Oui, tout palier gouvernemental avec un pouvoir de taxation peut émettre de sa monnaie fiscale, mais l’économie d’une municipalité est en général peu diversifiée ce qui réduit les avantages, l’économie est plus diversifiée à l’échelle du Québec. Les municipalités subissent déjà d’énormes pertes de revenus et continueront à en subir. Une émission de CFTs pourrait (et devraient) servir à éponger les déficits municipaux en partie ou en totalité, à tout le moins pour assurer les services municipaux essentiels. L’annulation de déficits municipaux pourrait se faire au prorata de la population desservie par chacune des municipalités.

Une monnaie fiscale pourrait-elle être émise au palier fédéral ?

Une monnaie fiscale existe déjà au palier fédéral: elle s’appelle le dollar canadien ! Le lecteur surpris par cette affirmation est invité à prendre connaissance de la Théorie monétaire moderne (“Modern Money Theory” en anglais), qui dit en gros que la demande d’une monnaie nationale est créé et maintenu par la taxation, et que la monnaie primaire (billets vers et monnaie centrale) est d’abord créé par la dépense et ensuite détruite par la taxation.

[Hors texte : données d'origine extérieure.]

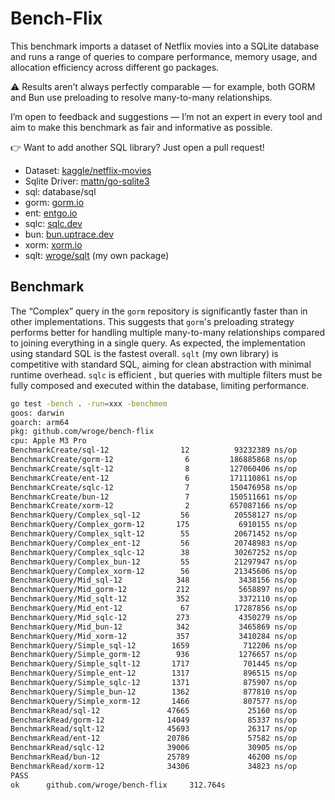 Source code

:# Bench-Flix

This benchmark imports a dataset of Netflix movies into a SQLite database and runs a range of queries to compare performance, memory usage, and allocation efficiency across different go packages.

⚠️ Results aren’t always perfectly comparable — for example, both GORM and Bun use preloading to resolve many-to-many relationships. 

I’m open to feedback and suggestions — I’m not an expert in every tool and aim to make this benchmark as fair and informative as possible.

👉 Want to add another SQL library? Just open a pull request!

- Dataset: [kaggle/netflix-movies](https://www.kaggle.com/datasets/bhargavchirumamilla/netflix-movies-and-tv-shows-till-2025)
- Sqlite Driver: [mattn/go-sqlite3](https://github.com/mattn/go-sqlite3)
- sql: database/sql
- gorm: [gorm.io](https://gorm.io/)
- ent: [entgo.io](https://entgo.io/)
- sqlc: [sqlc.dev](https://sqlc.dev/)
- bun: [bun.uptrace.dev](https://bun.uptrace.dev/)
- xorm: [xorm.io](https://xorm.io/)
- sqlt: [wroge/sqlt](https://github.com/wroge/sqlt) (my own package)

## Benchmark

The “Complex” query in the ```gorm``` repository is significantly faster than in other implementations. This suggests that ```gorm```'s preloading strategy performs better for handling multiple many-to-many relationships compared to joining everything in a single query.
As expected, the implementation using standard SQL is the fastest overall.
```sqlt``` (my own library) is competitive with standard SQL, aiming for clean abstraction with minimal runtime overhead. 
```sqlc``` is efficient , but queries with multiple filters must be fully composed and executed within the database, limiting performance.

```bash
go test -bench . -run=xxx -benchmem
goos: darwin
goarch: arm64
pkg: github.com/wroge/bench-flix
cpu: Apple M3 Pro
BenchmarkCreate/sql-12                12          93232389 ns/op        10293666 B/op     252134 allocs/op
BenchmarkCreate/gorm-12                6         186885868 ns/op        90601056 B/op    1125525 allocs/op
BenchmarkCreate/sqlt-12                8         127060406 ns/op        21160845 B/op     550356 allocs/op
BenchmarkCreate/ent-12                 6         171110861 ns/op        40478478 B/op    1006100 allocs/op
BenchmarkCreate/sqlc-12                7         150476958 ns/op        14815469 B/op     462542 allocs/op
BenchmarkCreate/bun-12                 7         150511661 ns/op        82796046 B/op     428873 allocs/op
BenchmarkCreate/xorm-12                2         657087166 ns/op        43763876 B/op    1439634 allocs/op
BenchmarkQuery/Complex_sql-12         56          20558127 ns/op           15705 B/op        271 allocs/op
BenchmarkQuery/Complex_gorm-12       175           6910155 ns/op          124227 B/op       2450 allocs/op
BenchmarkQuery/Complex_sqlt-12        55          20671452 ns/op           14370 B/op        316 allocs/op
BenchmarkQuery/Complex_ent-12         56          20748983 ns/op           84134 B/op       1914 allocs/op
BenchmarkQuery/Complex_sqlc-12        38          30267252 ns/op           13219 B/op        250 allocs/op
BenchmarkQuery/Complex_bun-12         55          21297947 ns/op           56284 B/op       1126 allocs/op
BenchmarkQuery/Complex_xorm-12        56          21345606 ns/op           38056 B/op        788 allocs/op
BenchmarkQuery/Mid_sql-12            348           3438156 ns/op           10908 B/op        218 allocs/op
BenchmarkQuery/Mid_gorm-12           212           5658897 ns/op          104464 B/op       2029 allocs/op
BenchmarkQuery/Mid_sqlt-12           352           3372110 ns/op           10164 B/op        252 allocs/op
BenchmarkQuery/Mid_ent-12             67          17287856 ns/op           67641 B/op       1540 allocs/op
BenchmarkQuery/Mid_sqlc-12           273           4350279 ns/op            9216 B/op        201 allocs/op
BenchmarkQuery/Mid_bun-12            342           3465869 ns/op           49190 B/op        898 allocs/op
BenchmarkQuery/Mid_xorm-12           357           3410284 ns/op           27945 B/op        627 allocs/op
BenchmarkQuery/Simple_sql-12        1659            712206 ns/op           79372 B/op       1676 allocs/op
BenchmarkQuery/Simple_gorm-12        936           1276657 ns/op          606707 B/op      12286 allocs/op
BenchmarkQuery/Simple_sqlt-12       1717            701445 ns/op           85239 B/op       1863 allocs/op
BenchmarkQuery/Simple_ent-12        1317            896515 ns/op          314178 B/op       6698 allocs/op
BenchmarkQuery/Simple_sqlc-12       1371            875907 ns/op           89728 B/op       1513 allocs/op
BenchmarkQuery/Simple_bun-12        1362            877810 ns/op          200545 B/op       5928 allocs/op
BenchmarkQuery/Simple_xorm-12       1466            807577 ns/op          206438 B/op       5035 allocs/op
BenchmarkRead/sql-12               47665             25160 ns/op            2384 B/op         69 allocs/op
BenchmarkRead/gorm-12              14049             85337 ns/op           60056 B/op       1004 allocs/op
BenchmarkRead/sqlt-12              45693             26317 ns/op            3522 B/op         93 allocs/op
BenchmarkRead/ent-12               20786             57582 ns/op           33623 B/op        848 allocs/op
BenchmarkRead/sqlc-12              39006             30905 ns/op            2296 B/op         67 allocs/op
BenchmarkRead/bun-12               25789             46200 ns/op           36544 B/op        414 allocs/op
BenchmarkRead/xorm-12              34306             34823 ns/op           10923 B/op        261 allocs/op
PASS
ok      github.com/wroge/bench-flix     312.764s
```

La banque centrale achetera $5 milliards de dette Canadienne par semaine pour la durée de la pandémie. https://www.bankofcanada.ca/2020/03/operational-details-for-the-secondary-market-purchases-of-government-of-canada-securities/

Un rachat de dette fédérale par la banque centrale est techniquement équivalent à une annulation temporaire des titres de dettes achetés. Il suffit cependant qu’à chaque année BC achète davantage de dette fédérale qu’elle n’en revend pour qu’il y ait création monétaire. Puisque le Québec n’émet pas sa monnaie, il est privé du levier de la création monétaire publique. La monnaie fiscale est un moyen d’exercer une souveraineté monétaire sans avoir à émettre sa propre monnaie.